* **PROVIDED INFORMATION**
*** Begin section ***
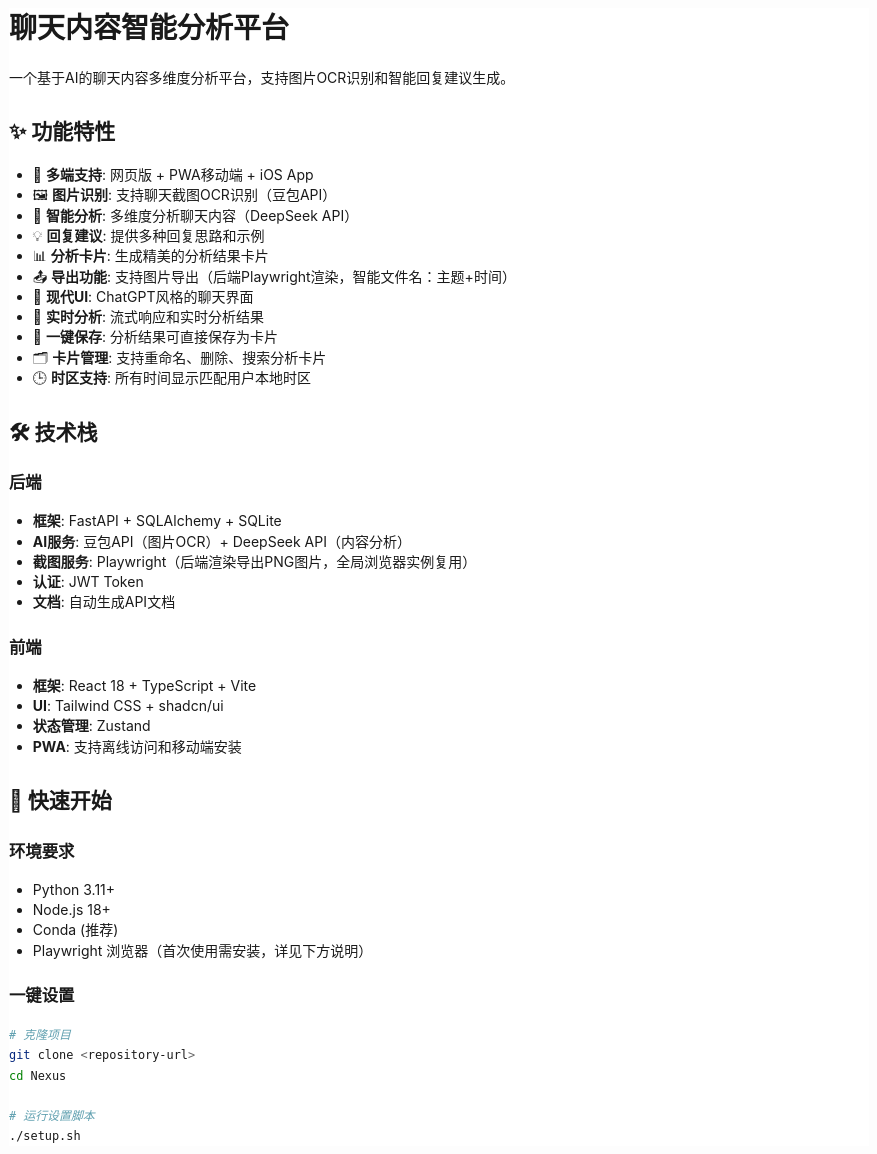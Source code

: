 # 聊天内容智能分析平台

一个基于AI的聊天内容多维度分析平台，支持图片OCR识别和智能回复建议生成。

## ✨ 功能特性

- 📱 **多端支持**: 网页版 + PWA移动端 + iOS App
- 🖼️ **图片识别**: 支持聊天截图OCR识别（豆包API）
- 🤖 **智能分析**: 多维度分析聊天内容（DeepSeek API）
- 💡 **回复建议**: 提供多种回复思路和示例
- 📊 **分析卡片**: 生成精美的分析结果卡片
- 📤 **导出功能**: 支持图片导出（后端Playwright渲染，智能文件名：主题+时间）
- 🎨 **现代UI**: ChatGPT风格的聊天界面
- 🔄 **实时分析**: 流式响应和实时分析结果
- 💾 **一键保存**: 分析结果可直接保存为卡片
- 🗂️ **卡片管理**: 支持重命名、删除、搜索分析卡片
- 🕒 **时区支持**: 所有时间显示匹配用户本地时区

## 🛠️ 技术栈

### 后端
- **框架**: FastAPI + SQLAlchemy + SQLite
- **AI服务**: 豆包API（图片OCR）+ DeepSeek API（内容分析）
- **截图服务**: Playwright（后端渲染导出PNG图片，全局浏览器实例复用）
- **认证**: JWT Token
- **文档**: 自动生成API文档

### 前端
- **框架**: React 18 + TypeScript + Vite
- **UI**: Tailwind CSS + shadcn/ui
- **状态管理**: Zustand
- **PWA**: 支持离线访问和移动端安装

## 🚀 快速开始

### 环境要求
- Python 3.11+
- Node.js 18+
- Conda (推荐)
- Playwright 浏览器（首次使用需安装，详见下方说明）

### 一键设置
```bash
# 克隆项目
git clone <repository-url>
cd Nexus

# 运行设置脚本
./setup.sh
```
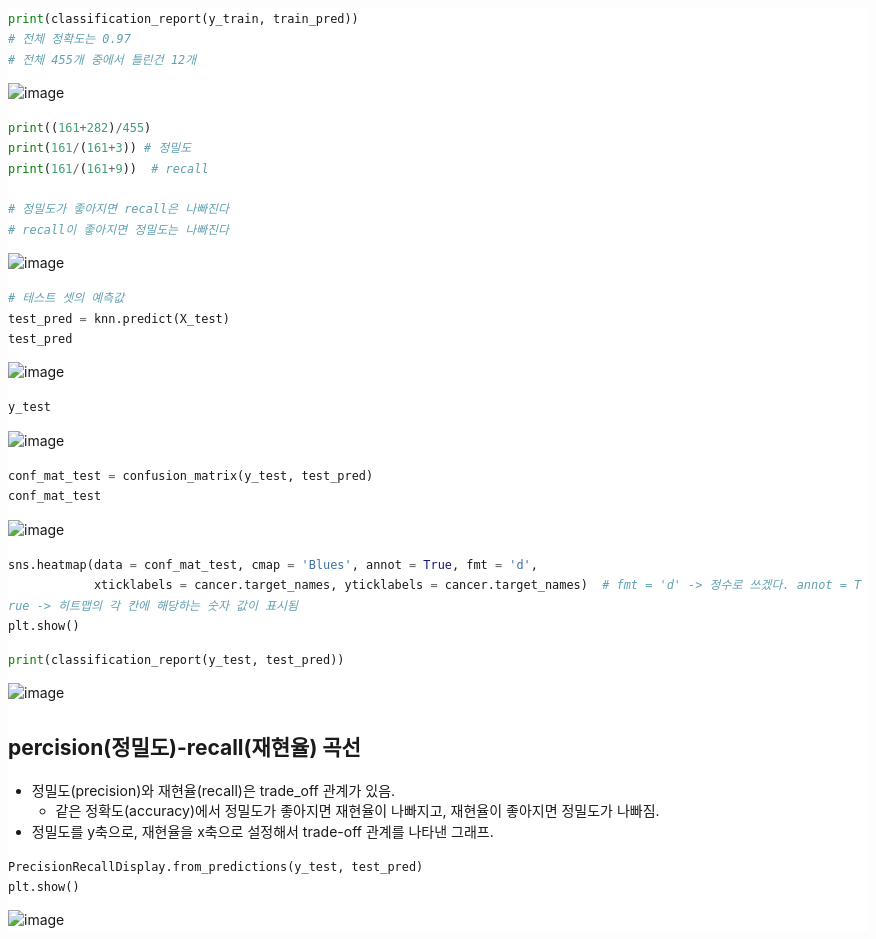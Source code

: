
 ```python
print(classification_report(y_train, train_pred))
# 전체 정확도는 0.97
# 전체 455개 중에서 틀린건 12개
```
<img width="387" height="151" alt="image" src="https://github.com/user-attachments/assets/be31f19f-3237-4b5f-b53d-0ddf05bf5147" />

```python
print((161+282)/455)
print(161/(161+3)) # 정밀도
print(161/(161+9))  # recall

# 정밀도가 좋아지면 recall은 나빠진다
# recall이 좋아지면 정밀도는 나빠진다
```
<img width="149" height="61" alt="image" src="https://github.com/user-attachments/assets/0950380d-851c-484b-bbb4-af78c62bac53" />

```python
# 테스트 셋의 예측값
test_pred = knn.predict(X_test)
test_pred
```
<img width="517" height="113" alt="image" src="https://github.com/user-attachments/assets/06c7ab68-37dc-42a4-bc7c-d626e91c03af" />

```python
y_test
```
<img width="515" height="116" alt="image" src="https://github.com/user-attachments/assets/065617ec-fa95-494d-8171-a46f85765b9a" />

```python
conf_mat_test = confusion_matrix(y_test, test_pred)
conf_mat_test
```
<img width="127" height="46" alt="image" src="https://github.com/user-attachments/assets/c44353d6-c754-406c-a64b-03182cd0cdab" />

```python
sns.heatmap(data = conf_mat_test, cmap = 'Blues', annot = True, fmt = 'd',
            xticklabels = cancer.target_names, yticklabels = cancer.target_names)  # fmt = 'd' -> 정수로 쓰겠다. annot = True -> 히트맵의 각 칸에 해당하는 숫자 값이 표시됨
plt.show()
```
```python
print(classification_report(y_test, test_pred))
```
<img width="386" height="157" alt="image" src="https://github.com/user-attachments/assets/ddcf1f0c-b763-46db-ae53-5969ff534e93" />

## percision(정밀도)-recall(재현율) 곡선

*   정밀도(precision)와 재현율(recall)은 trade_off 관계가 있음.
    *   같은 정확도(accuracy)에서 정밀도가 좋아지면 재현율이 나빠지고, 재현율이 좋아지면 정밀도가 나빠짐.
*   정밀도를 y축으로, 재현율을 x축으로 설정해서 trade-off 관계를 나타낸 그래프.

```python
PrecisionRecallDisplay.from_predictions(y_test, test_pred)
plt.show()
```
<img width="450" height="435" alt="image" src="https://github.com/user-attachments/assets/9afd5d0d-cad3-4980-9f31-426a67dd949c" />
*** End section ***
* **WHAT TO DO**
Each line above that contains the word "나빠진다" should be returned.

* **RESULT OF THIS TASK**
# 정밀도가 좋아지면 recall은 나빠진다
# recall이 좋아지면 정밀도는 나빠진다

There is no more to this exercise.